• Work instructions: From first line to last, give the material again unchanged.

• Input data:
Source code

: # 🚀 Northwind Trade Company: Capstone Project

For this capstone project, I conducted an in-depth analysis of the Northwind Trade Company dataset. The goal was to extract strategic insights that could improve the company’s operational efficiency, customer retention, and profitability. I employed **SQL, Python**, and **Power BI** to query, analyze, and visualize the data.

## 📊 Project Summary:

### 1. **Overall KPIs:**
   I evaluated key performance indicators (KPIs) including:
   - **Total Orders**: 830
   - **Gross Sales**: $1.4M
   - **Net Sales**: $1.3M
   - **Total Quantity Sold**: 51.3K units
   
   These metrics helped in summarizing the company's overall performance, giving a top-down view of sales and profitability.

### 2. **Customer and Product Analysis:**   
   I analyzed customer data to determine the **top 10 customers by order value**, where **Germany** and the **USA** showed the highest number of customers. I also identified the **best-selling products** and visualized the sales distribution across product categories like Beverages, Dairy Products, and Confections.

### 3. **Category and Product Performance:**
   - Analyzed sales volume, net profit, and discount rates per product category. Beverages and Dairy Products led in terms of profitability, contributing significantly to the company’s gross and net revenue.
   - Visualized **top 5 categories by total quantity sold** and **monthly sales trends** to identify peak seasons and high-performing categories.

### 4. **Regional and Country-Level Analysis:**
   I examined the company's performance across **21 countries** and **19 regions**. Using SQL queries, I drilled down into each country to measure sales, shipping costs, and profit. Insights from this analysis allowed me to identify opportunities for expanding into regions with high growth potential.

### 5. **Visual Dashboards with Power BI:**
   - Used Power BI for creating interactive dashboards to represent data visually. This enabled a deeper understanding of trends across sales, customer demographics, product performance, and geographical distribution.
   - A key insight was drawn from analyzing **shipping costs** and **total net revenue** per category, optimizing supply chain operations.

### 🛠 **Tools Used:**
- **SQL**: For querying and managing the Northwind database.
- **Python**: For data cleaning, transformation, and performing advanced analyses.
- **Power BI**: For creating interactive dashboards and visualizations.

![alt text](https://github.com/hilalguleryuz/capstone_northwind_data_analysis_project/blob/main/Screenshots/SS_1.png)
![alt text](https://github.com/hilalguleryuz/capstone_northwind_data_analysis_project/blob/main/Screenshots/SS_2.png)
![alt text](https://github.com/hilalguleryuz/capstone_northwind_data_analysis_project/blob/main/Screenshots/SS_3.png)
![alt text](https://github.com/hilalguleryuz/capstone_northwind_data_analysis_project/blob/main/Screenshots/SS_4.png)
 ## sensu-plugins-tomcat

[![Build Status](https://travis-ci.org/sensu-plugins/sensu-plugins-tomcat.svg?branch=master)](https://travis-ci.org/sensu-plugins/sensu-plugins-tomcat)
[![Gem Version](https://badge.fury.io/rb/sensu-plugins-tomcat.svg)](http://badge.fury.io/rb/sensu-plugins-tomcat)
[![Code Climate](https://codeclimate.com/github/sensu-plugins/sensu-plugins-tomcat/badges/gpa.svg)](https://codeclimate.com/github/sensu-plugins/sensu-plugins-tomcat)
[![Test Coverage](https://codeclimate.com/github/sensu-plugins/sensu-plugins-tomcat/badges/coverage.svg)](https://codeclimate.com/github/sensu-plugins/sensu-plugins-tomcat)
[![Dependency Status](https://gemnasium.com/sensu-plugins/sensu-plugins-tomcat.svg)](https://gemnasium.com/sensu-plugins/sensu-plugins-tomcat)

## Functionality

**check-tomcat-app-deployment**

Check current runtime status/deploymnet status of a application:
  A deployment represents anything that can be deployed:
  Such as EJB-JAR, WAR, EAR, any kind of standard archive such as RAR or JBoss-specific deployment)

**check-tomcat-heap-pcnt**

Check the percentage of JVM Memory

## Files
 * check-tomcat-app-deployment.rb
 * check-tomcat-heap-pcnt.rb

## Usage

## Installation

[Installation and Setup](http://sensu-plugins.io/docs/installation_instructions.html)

• Result of the task:
Source code

: # 🚀 Northwind Trade Company: Capstone Project

For this capstone project, I conducted an in-depth analysis of the Northwind Trade Company dataset. The goal was to extract strategic insights that could improve the company’s operational efficiency, customer retention, and profitability. I employed **SQL, Python**, and **Power BI** to query, analyze, and visualize the data.

## 📊 Project Summary:

### 1. **Overall KPIs:**
   I evaluated key performance indicators (KPIs) including:
   - **Total Orders**: 830
   - **Gross Sales**: $1.4M
   - **Net Sales**: $1.3M
   - **Total Quantity Sold**: 51.3K units
   
   These metrics helped in summarizing the company's overall performance, giving a top-down view of sales and profitability.

### 2. **Customer and Product Analysis:**   
   I analyzed customer data to determine the **top 10 customers by order value**, where **Germany** and the **USA** showed the highest number of customers. I also identified the **best-selling products** and visualized the sales distribution across product categories like Beverages, Dairy Products, and Confections.

### 3. **Category and Product Performance:**
   - Analyzed sales volume, net profit, and discount rates per product category. Beverages and Dairy Products led in terms of profitability, contributing significantly to the company’s gross and net revenue.
   - Visualized **top 5 categories by total quantity sold** and **monthly sales trends** to identify peak seasons and high-performing categories.

### 4. **Regional and Country-Level Analysis:**
   I examined the company's performance across **21 countries** and **19 regions**. Using SQL queries, I drilled down into each country to measure sales, shipping costs, and profit. Insights from this analysis allowed me to identify opportunities for expanding into regions with high growth potential.

### 5. **Visual Dashboards with Power BI:**
   - Used Power BI for creating interactive dashboards to represent data visually. This enabled a deeper understanding of trends across sales, customer demographics, product performance, and geographical distribution.
   - A key insight was drawn from analyzing **shipping costs** and **total net revenue** per category, optimizing supply chain operations.

### 🛠 **Tools Used:**
- **SQL**: For querying and managing the Northwind database.
- **Python**: For data cleaning, transformation, and performing advanced analyses.
- **Power BI**: For creating interactive dashboards and visualizations.

![alt text](https://github.com/hilalguleryuz/capstone_northwind_data_analysis_project/blob/main/Screenshots/SS_1.png)
![alt text](https://github.com/hilalguleryuz/capstone_northwind_data_analysis_project/blob/main/Screenshots/SS_2.png)
![alt text](https://github.com/hilalguleryuz/capstone_northwind_data_analysis_project/blob/main/Screenshots/SS_3.png)
![alt text](https://github.com/hilalguleryuz/capstone_northwind_data_analysis_project/blob/main/Screenshots/SS_4.png)
 ## sensu-plugins-tomcat

[![Build Status](https://travis-ci.org/sensu-plugins/sensu-plugins-tomcat.svg?branch=master)](https://travis-ci.org/sensu-plugins/sensu-plugins-tomcat)
[![Gem Version](https://badge.fury.io/rb/sensu-plugins-tomcat.svg)](http://badge.fury.io/rb/sensu-plugins-tomcat)
[![Code Climate](https://codeclimate.com/github/sensu-plugins/sensu-plugins-tomcat/badges/gpa.svg)](https://codeclimate.com/github/sensu-plugins/sensu-plugins-tomcat)
[![Test Coverage](https://codeclimate.com/github/sensu-plugins/sensu-plugins-tomcat/badges/coverage.svg)](https://codeclimate.com/github/sensu-plugins/sensu-plugins-tomcat)
[![Dependency Status](https://gemnasium.com/sensu-plugins/sensu-plugins-tomcat.svg)](https://gemnasium.com/sensu-plugins/sensu-plugins-tomcat)

## Functionality

**check-tomcat-app-deployment**

Check current runtime status/deploymnet status of a application:
  A deployment represents anything that can be deployed:
  Such as EJB-JAR, WAR, EAR, any kind of standard archive such as RAR or JBoss-specific deployment)

**check-tomcat-heap-pcnt**

Check the percentage of JVM Memory

## Files
 * check-tomcat-app-deployment.rb
 * check-tomcat-heap-pcnt.rb

## Usage

## Installation

[Installation and Setup](http://sensu-plugins.io/docs/installation_instructions.html)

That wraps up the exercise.